# AZALIA or AC'97



## alexxx

Hey there. I just bought a new computer With a Thermaltake Soprano Case and an Asus P5NE-SLI Mobo. The case has one wire from the front audio ports with two headers AZALIA or AC '97 when reading the case manual it says that if i plug in the wrong header it will ruin my mobo. Does anyone know which one i need to plug in? as well as could someone explain the difference between Azalia and AC'97?


----------



## smz

Simple definition between Azalia and AC'97 is the older spec vs the newer spec. In short, Azalia is one of many references to high definition audio. AC'97 has been around for a long time and more or less was the certification of onboard audio or generic audio chipsets on a soundcard. This is pre HD audio days.

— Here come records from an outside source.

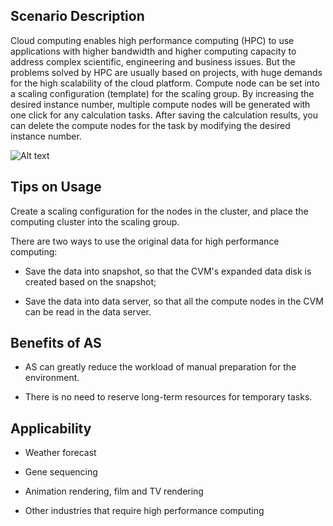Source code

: ## Scenario Description
Cloud computing enables high performance computing (HPC) to use applications with higher bandwidth and higher computing capacity to address complex scientific, engineering and business issues.
But the problems solved by HPC are usually based on projects, with huge demands for the high scalability of the cloud platform. Compute node can be set into a scaling configuration (template) for the scaling group. By increasing the desired instance number, multiple compute nodes will be generated with one click for any calculation tasks. After saving the calculation results, you can delete the compute nodes for the task by modifying the desired instance number.

![Alt text](https://mc.qcloudimg.com/static/img/3b24fb381a8996722fd86ecc69cfa762/AS-Tutorial-Creating+High-performance+Computing+Cluster.png)

## Tips on Usage
Create a scaling configuration for the nodes in the cluster, and place the computing cluster into the scaling group.

There are two ways to use the original data for high performance computing:

-  Save the data into snapshot, so that the CVM's expanded data disk is created based on the snapshot;

- Save the data into data server, so that all the compute nodes in the CVM can be read in the data server.


## Benefits of AS
- AS can greatly reduce the workload of manual preparation for the environment.

- There is no need to reserve long-term resources for temporary tasks.

## Applicability

- Weather forecast

- Gene sequencing

- Animation rendering, film and TV rendering

- Other industries that require high performance computing

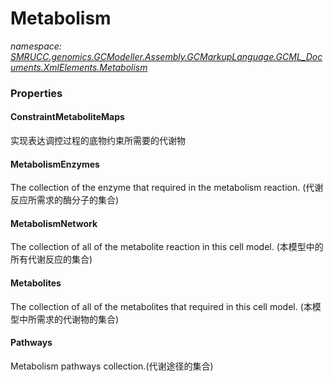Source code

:﻿# Metabolism
_namespace: [SMRUCC.genomics.GCModeller.Assembly.GCMarkupLanguage.GCML_Documents.XmlElements.Metabolism](./index.md)_






### Properties

#### ConstraintMetaboliteMaps
实现表达调控过程的底物约束所需要的代谢物
#### MetabolismEnzymes
The collection of the enzyme that required in the metabolism reaction.
 (代谢反应所需求的酶分子的集合)
#### MetabolismNetwork
The collection of all of the metabolite reaction in this cell model.
 (本模型中的所有代谢反应的集合)
#### Metabolites
The collection of all of the metabolites that required in this cell model.
 (本模型中所需求的代谢物的集合)
#### Pathways
Metabolism pathways collection.(代谢途径的集合)
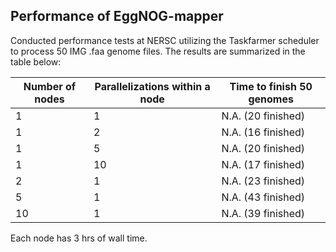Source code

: 
## Performance of EggNOG-mapper

Conducted performance tests at NERSC utilizing the Taskfarmer scheduler to process 50 IMG .faa genome files. 
The results are summarized in the table below:


| Number of nodes | Parallelizations within a node | Time to finish 50 genomes |
|-----------------|-------------------------------|---------------------------|
| 1               | 1                             | N.A. (20 finished)        |
| 1               | 2                             | N.A. (16 finished)        |
| 1               | 5                             | N.A. (20 finished)        |
| 1               | 10                            | N.A. (17 finished)        |
| 2               | 1                             | N.A. (23 finished)        |
| 5               | 1                             | N.A. (43 finished)        |
| 10              | 1                             | N.A. (39 finished)        |

Each node has 3 hrs of wall time.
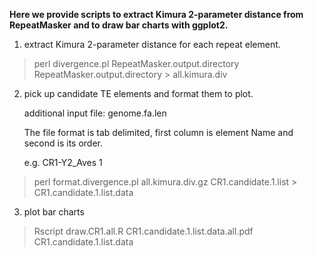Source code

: **Here we provide scripts to extract Kimura 2-parameter distance from RepeatMasker and to draw bar charts with ggplot2.**

1. extract Kimura 2-parameter distance for each repeat element.
 
  > perl divergence.pl RepeatMasker.output.directory RepeatMasker.output.directory > all.kimura.div
  
2. pick up candidate TE elements and format them to plot.

   additional input file: genome.fa.len

   The file format is tab delimited, first column is element Name and second is its order. 
  
    e.g. CR1-Y2_Aves     1

  > perl format.divergence.pl all.kimura.div.gz CR1.candidate.1.list > CR1.candidate.1.list.data
 
3. plot bar charts

  > Rscript draw.CR1.all.R CR1.candidate.1.list.data.all.pdf CR1.candidate.1.list.data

As for that warning or frying? I would like to hear someone elses take on this because I wasn't aware the header on a m/b is any different for HD.

The case connector most of the time is an addon where you want the audio jack in the front of the computer or wherever the case mounts it. I know on the USB connectors on a case, they generally have one hole blocked to avoid plugging it in to the wrong source or backwards.


----------



## bat21

Azalia isn't a spec per-say it's a CMI Hi-Definition codec (CMI 8768-9888 etc..) AC97 is a true specification _standard_ as it pertains to generalized computer audio and both realtek, and c-media falls under that spec as do many of the older realtek and cmi codecs.

You have Realtek ALC-883 on your mobo so you would use the AC97 lead diagram for FP- case outs.


----------



## WindelRus

alexxx said:


> Hey there. I just bought a new computer With a Thermaltake Soprano Case and an Asus P5NE-SLI Mobo. The case has one wire from the front audio ports with two headers AZALIA or AC '97 when reading the case manual it says that if i plug in the wrong header it will ruin my mobo. Does anyone know which one i need to plug in? as well as could someone explain the difference between Azalia and AC'97?


----------



## smz

I dunno. My gigabyte mb 965g-ds3 is high definition on board and yes it's a realtek chip. But in order to turn on the audio. The bios has a toggle for Azalia. If you don't enable it, there is no on board sound. So I don't know what to tell you. This is an Intel 965 chipset. Definitely High Definition based for audio.



bat21 said:


> Azalia isn't a spec per-say it's a CMI Hi-Definition codec (CMI 8768-9888 etc..) AC97 is a true specification _standard_ as it pertains to generalized computer audio and both realtek, and c-media falls under that spec as do many of the older realtek and cmi codecs.
> 
> You have Realtek ALC-883 on your mobo so you would use the AC97 lead diagram for FP- case outs.


----------



## ebackhus

If memory serves, Azalia is the standard used now by SoundMax onboard codecs. It's digital and the BIOS setting you're talking about will tell it to use either digital out on the case jacks or analog out. AC'97 will allow case jack support. I haven;t tried the digital out as I lack a case with audio jacks on it.

Come to think of it, the person with that case owes me $200 for the computer it houses...


----------